GOAL OF THE EXERCISE — Some of the lines below need repeating. Reproduce exactly those between the lines holding "- **Unlock**: 자원을 해제." and "- 자원 사용 가능 여부를 확인.", inclusive.

(Collected data)

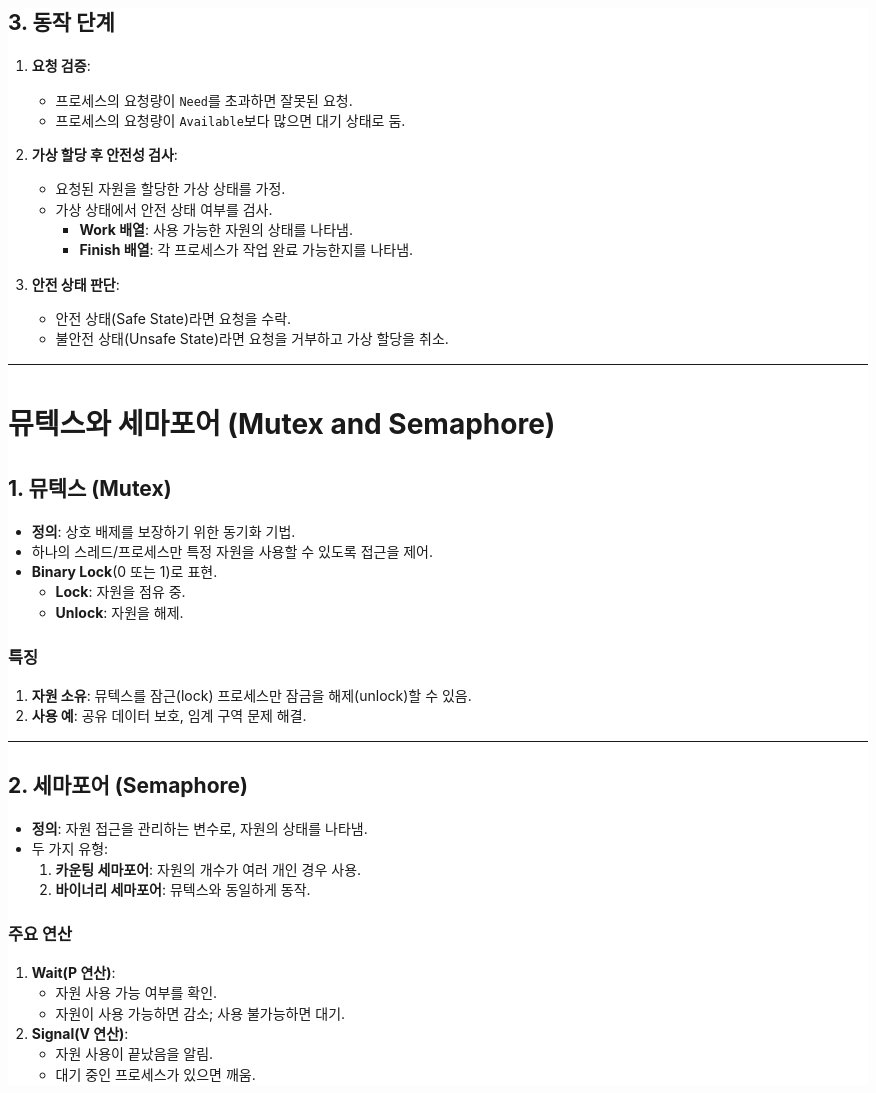 ## 3. 동작 단계

1. **요청 검증**:

   - 프로세스의 요청량이 `Need`를 초과하면 잘못된 요청.
   - 프로세스의 요청량이 `Available`보다 많으면 대기 상태로 둠.

2. **가상 할당 후 안전성 검사**:

   - 요청된 자원을 할당한 가상 상태를 가정.
   - 가상 상태에서 안전 상태 여부를 검사.
     - **Work 배열**: 사용 가능한 자원의 상태를 나타냄.
     - **Finish 배열**: 각 프로세스가 작업 완료 가능한지를 나타냄.

3. **안전 상태 판단**:
   - 안전 상태(Safe State)라면 요청을 수락.
   - 불안전 상태(Unsafe State)라면 요청을 거부하고 가상 할당을 취소.

---

# 뮤텍스와 세마포어 (Mutex and Semaphore)

## 1. 뮤텍스 (Mutex)

- **정의**: 상호 배제를 보장하기 위한 동기화 기법.
- 하나의 스레드/프로세스만 특정 자원을 사용할 수 있도록 접근을 제어.
- **Binary Lock**(0 또는 1)로 표현.
  - **Lock**: 자원을 점유 중.
  - **Unlock**: 자원을 해제.

### 특징

1. **자원 소유**: 뮤텍스를 잠근(lock) 프로세스만 잠금을 해제(unlock)할 수 있음.
2. **사용 예**: 공유 데이터 보호, 임계 구역 문제 해결.

---

## 2. 세마포어 (Semaphore)

- **정의**: 자원 접근을 관리하는 변수로, 자원의 상태를 나타냄.
- 두 가지 유형:
  1. **카운팅 세마포어**: 자원의 개수가 여러 개인 경우 사용.
  2. **바이너리 세마포어**: 뮤텍스와 동일하게 동작.

### 주요 연산

1. **Wait(P 연산)**:
   - 자원 사용 가능 여부를 확인.
   - 자원이 사용 가능하면 감소; 사용 불가능하면 대기.
2. **Signal(V 연산)**:
   - 자원 사용이 끝났음을 알림.
   - 대기 중인 프로세스가 있으면 깨움.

TASK ANSWER —
  - **Unlock**: 자원을 해제.

### 특징

1. **자원 소유**: 뮤텍스를 잠근(lock) 프로세스만 잠금을 해제(unlock)할 수 있음.
2. **사용 예**: 공유 데이터 보호, 임계 구역 문제 해결.

---

## 2. 세마포어 (Semaphore)

- **정의**: 자원 접근을 관리하는 변수로, 자원의 상태를 나타냄.
- 두 가지 유형:
  1. **카운팅 세마포어**: 자원의 개수가 여러 개인 경우 사용.
  2. **바이너리 세마포어**: 뮤텍스와 동일하게 동작.

### 주요 연산

1. **Wait(P 연산)**:
   - 자원 사용 가능 여부를 확인.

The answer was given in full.